BENEFITS OF TRUSTEESHIP
- Asset Protection: Trusts provide a legal structure that safeguards assets for the intended
beneficiaries. Placing property in a trust is a common method of asset protection since trusts
are not entities in their own right and are not subject to legal actions like individuals or
companies. - Estate Planning: Individuals can create trusts to facilitate the orderly transfer of assets to
their chosen beneficiaries, ensuring smoother succession and reducing potential disputes. - Charitable Purposes: Trustees can establish and manage charitable trusts to support
various philanthropic causes, promoting social development and welfare. - Continuity: Trusteeship can span multiple generations, with appointed trustees overseeing
asset administration and distribution over time, fostering stability and long-term planning. - Confidentiality: Trusteeship allows for discreet asset management, preserving individuals’
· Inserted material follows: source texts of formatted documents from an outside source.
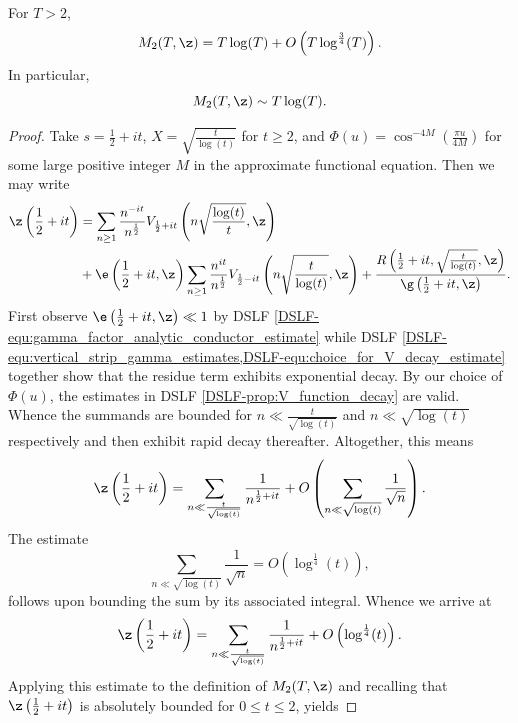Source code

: \documentclass[12pt]{article}
\newcommand{\DSLFcref}[1]{DSLF \cref{#1}}
\begin{document}
      \begin{theorem}\label{thm:second_moment_of_Riemann_zeta_asymptotic_equivalence}
        For \(T > 2\),
        \[
          M_{2}(T,\z) = T\log(T)+O\left(T\log^{\frac{3}{4}}(T)\right).
        \]
        In particular,
        \[
          M_{2}(T,\z) \sim T\log(T).
        \]
      \end{theorem}
      \begin{proof}
        Take \(s = \frac{1}{2}+it\), \(X = \sqrt{\frac{t}{\log(t)}}\) for \(t \ge 2\), and \(\Phi(u) = \cos^{-4M}\left(\frac{\pi u}{4M}\right)\) for some large positive integer \(M\) in the approximate functional equation. Then we may write
        \begin{align*}
          \z\left(\frac{1}{2}+it\right) &= \sum_{n \ge 1}\frac{n^{-it}}{n^{\frac{1}{2}}}V_{\frac{1}{2}+it}\left(n\sqrt{\frac{\log(t)}{t}},\z\right) \\
          &+ \e\left(\frac{1}{2}+it,\z\right)\sum_{n \ge 1}\frac{n^{it}}{n^{\frac{1}{2}}}V_{\frac{1}{2}-it}\left(n\sqrt{\frac{t}{\log(t)}},\z\right)+\frac{R\left(\frac{1}{2}+it,\sqrt{\frac{t}{\log(t)}},\z\right)}{\g\left(\frac{1}{2}+it,\z\right)}.
        \end{align*}
        First observe \(\e\left(\frac{1}{2}+it,\z\right) \ll 1\) by \DSLFcref{DSLF-equ:gamma_factor_analytic_conductor_estimate} while \DSLFcref{DSLF-equ:vertical_strip_gamma_estimates,DSLF-equ:choice_for_V_decay_estimate} together show that the residue term exhibits exponential decay. By our choice of \(\Phi(u)\), the estimates in \DSLFcref{DSLF-prop:V_function_decay} are valid. Whence the summands are bounded for \(n \ll \frac{t}{\sqrt{\log(t)}}\) and \(n \ll \sqrt{\log(t)}\) respectively and then exhibit rapid decay thereafter. Altogether, this means
        \[
          \z\left(\frac{1}{2}+it\right) = \sum_{n \ll \frac{t}{\sqrt{\log(t)}}}\frac{1}{n^{\frac{1}{2}+it}}+O\left(\sum_{n \ll \sqrt{\log(t)}}\frac{1}{\sqrt{n}}\right).
        \]
        The estimate
        \[
          \sum_{n \ll \sqrt{\log(t)}}\frac{1}{\sqrt{n}} = O\left(\log^{\frac{1}{4}}(t)\right),
        \]
        follows upon bounding the sum by its associated integral. Whence we arrive at
        \begin{equation}\label{equ:second_moment_zeta_asymptotic_equivalence_1}
          \z\left(\frac{1}{2}+it\right) = \sum_{n \ll \frac{t}{\sqrt{\log(t)}}}\frac{1}{n^{\frac{1}{2}+it}}+O\left(\log^{\frac{1}{4}}(t)\right).
        \end{equation}
        Applying this estimate to the definition of \(M_{2}(T,\z)\) and recalling that \(\z\left(\frac{1}{2}+it\right)\) is absolutely bounded for \(0 \le t \le 2\), yields

\end{proof}
\end{document}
privacy and shielding their financial affairs from public scrutiny.
One of the key benefits of trust law became evident when the Okonjo family faced a sudden
economic downturn. Due to careful planning and diversification of their assets through trust,
they were able to weather the storm without jeopardizing their core financial security. The
trust structure provided them with a resilient foundation to withstand economic challenges
and emerge stronger.
Through the appointment of professional trustees, the family was able to tap into specialized
expertise with experience in wealth management, investment and estate planning.
A well-structured trust specifies the conditions and gives instructions on the management of
the trust property. It also ensures that the settlor’s asset can be preserved, protected from
potential misuse while ensuring it is utilized responsibly.
Conclusion
Trusteeship law in Nigeria establishes a framework for the responsible and equitable
management of trust assets. By adhering to fiduciary duties, trustees ensure the protection
and benefit of the trust’s beneficiaries. Trusts offer numerous advantages, such as asset
protection, estate planning facilitation, support for charitable causes, and continuity across
generations, and confidentiality. The legal framework governing trusteeship provides
guidance and safeguards for trustees, empowering them to carry out their duties effectively
and in the best interests of the beneficiaries.
By harnessing the power of trust law, individuals and businesses in Nigeria cam create a solid
foundation for long-term financial security and preserve their wealth for future generations.